Who’s Your City?

Mendes lives in Arcata now.

“I love Arcata, but I find it absurd sometimes,” he says. “I was doing an open mic, when I worked at Sacred Grounds, and some kids came over, some Earth First! protesters, and said ‘Come over to the plaza for a protest.’ I told them protesting on the plaza is like mooning a proctologist.”

One day he was crossing the plaza and some Food Not Bombs kids hassled him. “I was going to get Fair Trade coffee at the Co-op — locally owned — and they stopped me and tried to give me free coffee instead. They said, ‘You’re giving money to The Man.’ And here they probably bought their coffee from some corporate place, whereas I’m supporting the local guy.

“And when I was in high school, I joined the Earth First! movement here. I’d gotten a leather jacket from my family, I think an uncle, and the people in the Earth First! movement — their dreads, their cliches — they wouldn’t accept me.”

Steve LaBelle, a 30-something with close-cropped hair, sips his beer. He says he’s lived in Arcata and Eureka but now lives in McKinleyville. “Out of the three, I prefer McKinleyville,” he says. “When I went to school here in the 1990s, Arcata was so cool. The town has changed so much. It used to be real tolerant. Now, they still think they’re tolerant, the local people, but they’re not. They’re tolerant to the Plazoids on the square … who come here all high and mighty and welch off people with jobs.

“I just…nah, I don’t want to say anymore. I don’t want to sound like a redneck.”

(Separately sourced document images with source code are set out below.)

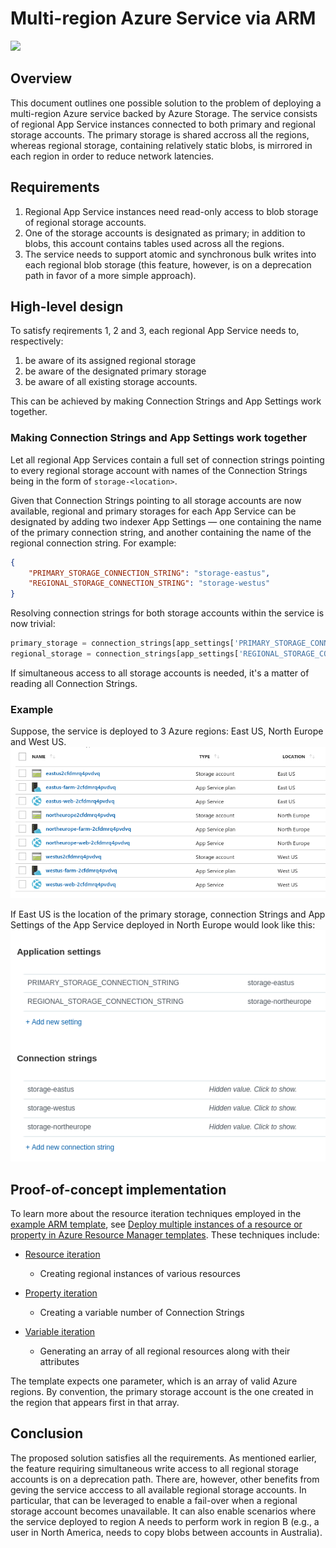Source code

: # Multi-region Azure Service via ARM

<a href="https://portal.azure.com/#create/Microsoft.Template/uri/https%3A%2F%2Fraw.githubusercontent.com%2Fwdecay%2Fmulti-region-service-demo%2Fmaster%2Fazuredeploy.json" target="_blank">
    <img src="http://azuredeploy.net/deploybutton.png"/>
</a>

## Overview

This document outlines one possible solution to the problem of deploying a multi-region Azure service backed by Azure Storage. The service consists of regional App Service instances connected to both primary and regional storage accounts. The primary storage is shared accross all the regions, whereas regional storage, containing relatively static blobs, is mirrored in each region in order to reduce network latencies.

## Requirements

1. Regional App Service instances need read-only access to blob storage of regional storage accounts.
2. One of the storage accounts is designated as primary; in addition to blobs, this account contains tables used across all the regions.
3. The service needs to support atomic and synchronous bulk writes into each regional blob storage (this feature, however, is on a deprecation path in favor of a more simple approach).

## High-level design

To satisfy reqirements 1, 2 and 3, each regional App Service needs to, respectively:

1. be aware of its assigned regional storage
2. be aware of the designated primary storage
3. be aware of all existing storage accounts.

This can be achieved by making Connection Strings and App Settings work together.

### Making Connection Strings and App Settings work together

Let all regional App Services contain a full set of connection strings pointing to every regional storage account with names of the Connection Strings being in the form of `storage-<location>`.

Given that Connection Strings pointing to all storage accounts are now available, regional and primary storages for each App Service can be designated by adding two indexer App Settings &mdash; one containing the name of the primary connection string, and another containing the name of the regional connection string. For example:

```json
{
    "PRIMARY_STORAGE_CONNECTION_STRING": "storage-eastus",
    "REGIONAL_STORAGE_CONNECTION_STRING": "storage-westus"
}
```

Resolving connection strings for both storage accounts within the service is now trivial:

```python
primary_storage = connection_strings[app_settings['PRIMARY_STORAGE_CONNECTION_STRING']]
regional_storage = connection_strings[app_settings['REGIONAL_STORAGE_CONNECTION_STRING']]
```

If simultaneous access to all storage accounts is needed, it's a matter of reading all Connection Strings.

### Example

Suppose, the service is deployed to 3 Azure regions: East US, North Europe and West US.
![](img/resources.png)

If East US is the location of the primary storage, connection Strings and App Settings of the App Service deployed in North Europe would look like this:
![](img/settings.png)

## Proof-of-concept implementation

To learn more about the resource iteration techniques employed in the [example ARM template](azuredeploy.json), see [Deploy multiple instances of a resource or property in Azure Resource Manager templates](https://docs.microsoft.com/en-us/azure/azure-resource-manager/resource-group-create-multiple). These techniques include:


- [Resource iteration](https://docs.microsoft.com/en-us/azure/azure-resource-manager/resource-group-create-multiple#resource-iteration)
    
    - Creating regional instances of various resources


- [Property iteration](https://docs.microsoft.com/en-us/azure/azure-resource-manager/resource-group-create-multiple#property-iteration)
    
    - Creating a variable number of Connection Strings


- [Variable iteration](https://docs.microsoft.com/en-us/azure/azure-resource-manager/resource-group-create-multiple#variable-iteration)
    
    - Generating an array of all regional resources along with their attributes

The template expects one parameter, which is an array of valid Azure regions. By convention, the primary storage account is the one created in the region that appears first in that array.

## Conclusion

The proposed solution satisfies all the requirements. As mentioned earlier, the feature requiring simultaneous write access to all regional storage accounts is on a deprecation path. There are, however, other benefits from geving the service acccess to all available regional storage accounts. In particular, that can be leveraged to enable a fail-over when a regional storage account becomes unavailable. It can also enable scenarios where the service deployed to region A needs to perform work in region B (e.g., a user in North America, needs to copy blobs between accounts in Australia).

Still, LaBelle says he’d recommend Arcata over Eureka, for living. “My friends are from SoCal. If they were going to move up here, they’d be coming here for clean air and trees. Not Fourth and Fifth Street.”

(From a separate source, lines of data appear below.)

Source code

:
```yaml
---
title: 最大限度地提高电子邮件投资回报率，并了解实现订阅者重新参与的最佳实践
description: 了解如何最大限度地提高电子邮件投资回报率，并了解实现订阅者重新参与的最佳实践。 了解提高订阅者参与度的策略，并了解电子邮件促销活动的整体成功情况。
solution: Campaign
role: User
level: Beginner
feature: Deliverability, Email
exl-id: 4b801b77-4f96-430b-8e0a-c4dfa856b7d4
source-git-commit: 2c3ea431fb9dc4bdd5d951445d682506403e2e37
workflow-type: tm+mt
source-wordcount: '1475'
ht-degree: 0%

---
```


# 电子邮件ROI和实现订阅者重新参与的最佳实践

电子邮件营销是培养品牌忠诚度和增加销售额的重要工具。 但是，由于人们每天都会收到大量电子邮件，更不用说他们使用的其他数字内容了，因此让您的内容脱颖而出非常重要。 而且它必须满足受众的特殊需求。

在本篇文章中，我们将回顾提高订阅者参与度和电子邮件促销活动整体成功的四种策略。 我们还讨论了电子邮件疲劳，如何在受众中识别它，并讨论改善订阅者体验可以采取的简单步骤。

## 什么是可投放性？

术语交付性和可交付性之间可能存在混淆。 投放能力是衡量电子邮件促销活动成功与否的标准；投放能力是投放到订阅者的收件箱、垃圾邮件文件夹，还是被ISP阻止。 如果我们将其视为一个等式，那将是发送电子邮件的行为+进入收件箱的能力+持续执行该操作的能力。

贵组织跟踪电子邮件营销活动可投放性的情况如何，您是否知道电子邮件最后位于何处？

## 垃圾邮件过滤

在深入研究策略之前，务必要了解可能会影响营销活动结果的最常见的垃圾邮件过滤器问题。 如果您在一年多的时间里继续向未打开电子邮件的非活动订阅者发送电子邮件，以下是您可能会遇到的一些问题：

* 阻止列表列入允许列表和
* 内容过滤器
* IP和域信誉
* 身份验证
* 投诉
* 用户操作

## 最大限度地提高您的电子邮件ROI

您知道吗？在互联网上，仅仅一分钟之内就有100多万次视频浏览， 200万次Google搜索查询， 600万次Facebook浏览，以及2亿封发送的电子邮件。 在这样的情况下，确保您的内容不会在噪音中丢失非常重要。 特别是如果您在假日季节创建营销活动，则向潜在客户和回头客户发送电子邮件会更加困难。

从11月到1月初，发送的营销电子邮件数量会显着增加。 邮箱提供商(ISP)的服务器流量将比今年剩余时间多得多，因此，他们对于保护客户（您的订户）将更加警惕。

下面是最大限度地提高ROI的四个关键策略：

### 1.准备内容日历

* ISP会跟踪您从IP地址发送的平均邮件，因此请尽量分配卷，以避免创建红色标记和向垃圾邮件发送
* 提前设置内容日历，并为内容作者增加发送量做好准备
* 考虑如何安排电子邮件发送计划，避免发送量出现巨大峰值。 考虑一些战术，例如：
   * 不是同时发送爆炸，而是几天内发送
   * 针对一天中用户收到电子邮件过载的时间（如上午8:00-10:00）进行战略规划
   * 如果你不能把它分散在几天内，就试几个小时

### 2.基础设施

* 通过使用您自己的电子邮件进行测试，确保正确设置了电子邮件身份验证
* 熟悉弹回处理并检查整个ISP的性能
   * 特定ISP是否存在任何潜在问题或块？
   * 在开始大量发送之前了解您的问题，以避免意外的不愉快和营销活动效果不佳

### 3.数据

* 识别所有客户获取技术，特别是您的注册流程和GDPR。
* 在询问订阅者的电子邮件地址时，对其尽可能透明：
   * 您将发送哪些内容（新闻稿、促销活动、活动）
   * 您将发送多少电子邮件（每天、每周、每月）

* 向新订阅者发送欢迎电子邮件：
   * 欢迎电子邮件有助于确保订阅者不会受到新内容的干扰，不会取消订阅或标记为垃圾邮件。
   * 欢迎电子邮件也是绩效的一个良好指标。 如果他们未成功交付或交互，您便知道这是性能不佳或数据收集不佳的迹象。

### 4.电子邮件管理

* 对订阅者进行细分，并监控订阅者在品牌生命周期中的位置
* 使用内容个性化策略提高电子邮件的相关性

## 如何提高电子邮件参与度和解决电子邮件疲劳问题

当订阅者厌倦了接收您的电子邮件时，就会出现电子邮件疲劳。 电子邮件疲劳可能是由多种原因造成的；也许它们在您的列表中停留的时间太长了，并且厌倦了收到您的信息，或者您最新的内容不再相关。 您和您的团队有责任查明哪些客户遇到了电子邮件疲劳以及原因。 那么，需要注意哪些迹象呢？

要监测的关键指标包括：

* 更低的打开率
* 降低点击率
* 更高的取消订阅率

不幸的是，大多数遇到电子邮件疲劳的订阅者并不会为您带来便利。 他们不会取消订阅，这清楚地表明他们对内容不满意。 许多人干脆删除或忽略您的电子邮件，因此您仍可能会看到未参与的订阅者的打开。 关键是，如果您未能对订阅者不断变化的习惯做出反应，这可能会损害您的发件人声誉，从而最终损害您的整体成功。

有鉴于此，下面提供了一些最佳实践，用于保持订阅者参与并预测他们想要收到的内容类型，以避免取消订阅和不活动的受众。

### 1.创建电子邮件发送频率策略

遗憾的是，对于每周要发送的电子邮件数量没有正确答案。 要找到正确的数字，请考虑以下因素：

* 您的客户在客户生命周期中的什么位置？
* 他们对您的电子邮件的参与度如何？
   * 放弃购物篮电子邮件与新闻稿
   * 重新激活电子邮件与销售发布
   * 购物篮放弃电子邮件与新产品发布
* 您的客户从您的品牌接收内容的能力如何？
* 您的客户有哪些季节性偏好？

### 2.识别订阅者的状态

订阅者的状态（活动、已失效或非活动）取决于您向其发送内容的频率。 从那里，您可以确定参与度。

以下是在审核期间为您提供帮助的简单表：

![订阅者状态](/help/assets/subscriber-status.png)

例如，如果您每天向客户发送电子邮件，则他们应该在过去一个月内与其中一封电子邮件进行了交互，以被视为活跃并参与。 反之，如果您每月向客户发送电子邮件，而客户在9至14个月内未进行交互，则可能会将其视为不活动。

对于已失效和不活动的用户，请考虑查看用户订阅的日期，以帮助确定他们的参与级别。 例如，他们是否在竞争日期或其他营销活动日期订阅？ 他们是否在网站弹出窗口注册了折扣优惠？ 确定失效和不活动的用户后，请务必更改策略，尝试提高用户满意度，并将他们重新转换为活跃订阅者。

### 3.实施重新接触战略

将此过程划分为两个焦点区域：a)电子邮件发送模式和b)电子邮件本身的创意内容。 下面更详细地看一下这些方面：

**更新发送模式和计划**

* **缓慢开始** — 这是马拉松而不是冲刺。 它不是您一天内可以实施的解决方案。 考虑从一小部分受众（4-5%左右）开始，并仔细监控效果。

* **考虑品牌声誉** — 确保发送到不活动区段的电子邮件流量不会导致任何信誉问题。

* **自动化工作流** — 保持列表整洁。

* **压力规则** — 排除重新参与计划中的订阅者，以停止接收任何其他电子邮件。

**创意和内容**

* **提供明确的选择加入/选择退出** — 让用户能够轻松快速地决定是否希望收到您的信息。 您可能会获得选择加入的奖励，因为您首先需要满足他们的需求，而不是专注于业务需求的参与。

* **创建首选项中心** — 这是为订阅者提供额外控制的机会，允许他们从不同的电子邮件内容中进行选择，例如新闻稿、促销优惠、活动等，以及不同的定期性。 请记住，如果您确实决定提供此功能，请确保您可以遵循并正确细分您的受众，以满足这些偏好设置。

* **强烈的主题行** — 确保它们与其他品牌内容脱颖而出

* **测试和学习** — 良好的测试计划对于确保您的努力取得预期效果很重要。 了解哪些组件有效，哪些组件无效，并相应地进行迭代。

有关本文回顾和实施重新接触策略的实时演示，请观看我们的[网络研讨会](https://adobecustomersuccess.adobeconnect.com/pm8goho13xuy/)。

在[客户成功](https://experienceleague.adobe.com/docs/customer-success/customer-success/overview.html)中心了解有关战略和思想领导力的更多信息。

A couple of doors down, inside Everetts Club, 5 p.m. A moldering rank of wall-mounted ungulate heads guards the cool dark, and the late afternoon regulars, an older set of retired profs, shopkeeps and self-employed types, have assembled. Linda Puzz, co-owner of Everetts, gets right to the point: “Actually, I prefer McKinleyville,” she says. “Cleaner. No homeless.” She gestures toward the shut door, beyond which sunshine blazes this summer day, gently basting numerous pods of layabouts loafing raggedly with their backpacks on the plaza’s groomed lawn. “I don’t like this crap on the plaza,” Puzz says. “It’s not the Arcata I grew up in.”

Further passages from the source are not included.